13 Mart 2019, Salı
saat: 00:13


İnsanın melankoliden tuhaf bir keyif alması garip değil mi? Ne hissettiğini bilememekten daha anlamlı geliyor sanırım insana.
Elde edemeyeceğini düşündüğün bir kimsenin dayanılmaz cazibesi mesela, onu hayal etmek. Saçlarını, bakışını, konuşmasını, gülüşünü. Birlikte olup her şeyin nasıl çirkinleştiğini görmekten daha tatlı. Yalnızca sana gösterdiği haliyle anılarında kalması mesela. Sonra yalnız ve özgür olmanın, istediğin zaman hayalindeki o kişiden vazgeçebileceğini bilmenin dayanılmaz hafifliği. Böylece alternatifler ve 'şimdi ne yapacağım' sorunsalı da ortadan kalkmış oluyor.

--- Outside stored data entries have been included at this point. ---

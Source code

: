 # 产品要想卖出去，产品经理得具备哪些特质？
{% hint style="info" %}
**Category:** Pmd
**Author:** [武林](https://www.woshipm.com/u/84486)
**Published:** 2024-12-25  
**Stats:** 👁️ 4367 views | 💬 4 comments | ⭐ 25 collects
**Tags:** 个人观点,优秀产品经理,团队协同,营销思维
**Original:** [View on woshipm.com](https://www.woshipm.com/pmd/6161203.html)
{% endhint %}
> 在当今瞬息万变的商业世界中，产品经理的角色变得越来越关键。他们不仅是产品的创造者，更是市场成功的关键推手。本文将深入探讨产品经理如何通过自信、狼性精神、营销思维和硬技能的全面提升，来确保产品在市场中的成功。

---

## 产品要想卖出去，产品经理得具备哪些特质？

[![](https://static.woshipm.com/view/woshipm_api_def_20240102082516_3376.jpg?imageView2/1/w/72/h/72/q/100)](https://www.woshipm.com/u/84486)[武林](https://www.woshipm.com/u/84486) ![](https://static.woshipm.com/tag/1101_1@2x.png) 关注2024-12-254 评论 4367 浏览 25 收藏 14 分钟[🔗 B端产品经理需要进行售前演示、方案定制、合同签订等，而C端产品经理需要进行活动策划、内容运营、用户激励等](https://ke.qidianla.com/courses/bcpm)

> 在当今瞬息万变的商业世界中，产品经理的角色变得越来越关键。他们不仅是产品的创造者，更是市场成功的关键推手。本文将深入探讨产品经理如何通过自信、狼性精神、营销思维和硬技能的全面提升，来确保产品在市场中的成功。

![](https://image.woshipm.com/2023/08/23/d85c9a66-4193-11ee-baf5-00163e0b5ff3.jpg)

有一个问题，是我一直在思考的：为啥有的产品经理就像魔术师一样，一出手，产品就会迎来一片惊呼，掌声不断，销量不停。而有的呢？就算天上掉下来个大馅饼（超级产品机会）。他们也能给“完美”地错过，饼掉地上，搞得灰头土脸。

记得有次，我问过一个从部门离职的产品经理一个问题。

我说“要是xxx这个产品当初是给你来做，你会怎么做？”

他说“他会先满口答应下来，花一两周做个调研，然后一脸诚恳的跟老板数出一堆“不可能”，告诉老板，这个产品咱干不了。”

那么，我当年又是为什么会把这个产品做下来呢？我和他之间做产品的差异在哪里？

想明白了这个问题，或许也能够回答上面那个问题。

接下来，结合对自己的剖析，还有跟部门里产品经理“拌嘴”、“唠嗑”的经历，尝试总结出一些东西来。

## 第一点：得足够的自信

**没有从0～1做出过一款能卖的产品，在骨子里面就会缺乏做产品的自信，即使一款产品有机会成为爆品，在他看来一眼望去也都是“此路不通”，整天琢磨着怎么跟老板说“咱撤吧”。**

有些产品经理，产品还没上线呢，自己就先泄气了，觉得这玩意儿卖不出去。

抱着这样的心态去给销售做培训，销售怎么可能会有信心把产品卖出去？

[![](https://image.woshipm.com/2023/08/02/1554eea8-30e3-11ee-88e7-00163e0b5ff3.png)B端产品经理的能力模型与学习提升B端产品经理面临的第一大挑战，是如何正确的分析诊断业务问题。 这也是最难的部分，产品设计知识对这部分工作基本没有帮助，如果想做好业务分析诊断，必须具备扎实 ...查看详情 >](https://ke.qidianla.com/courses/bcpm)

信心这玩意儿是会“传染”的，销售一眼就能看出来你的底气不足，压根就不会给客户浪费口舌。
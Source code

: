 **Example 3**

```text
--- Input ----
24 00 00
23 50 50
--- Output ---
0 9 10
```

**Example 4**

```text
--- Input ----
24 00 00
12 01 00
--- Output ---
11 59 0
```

Yanlış anlaşılma olmasın 'rasyonalizasyon' değil bu söylediklerim. Tabiki bu kişiyle birlikte olmak isterdim ve şimdi yalnız olmama tutup da güzel janjanlı bir kılıf uyduruyor değilim. Bir yandan da öyle tatlı bir huzur var içimde. Evimde yalnızca bana ait olan.

Yeniden yazmaya başladım sana günce. Ne oldu da aklıma düştün yine? Eskilerden kim kaldı ki, ben buraya ilk yazdığım tarihten bu yana on yıldan fazla zaman geçmiştir. Sen olduğun gibi kal olur mu? Yaşandıkça çirkinleşme.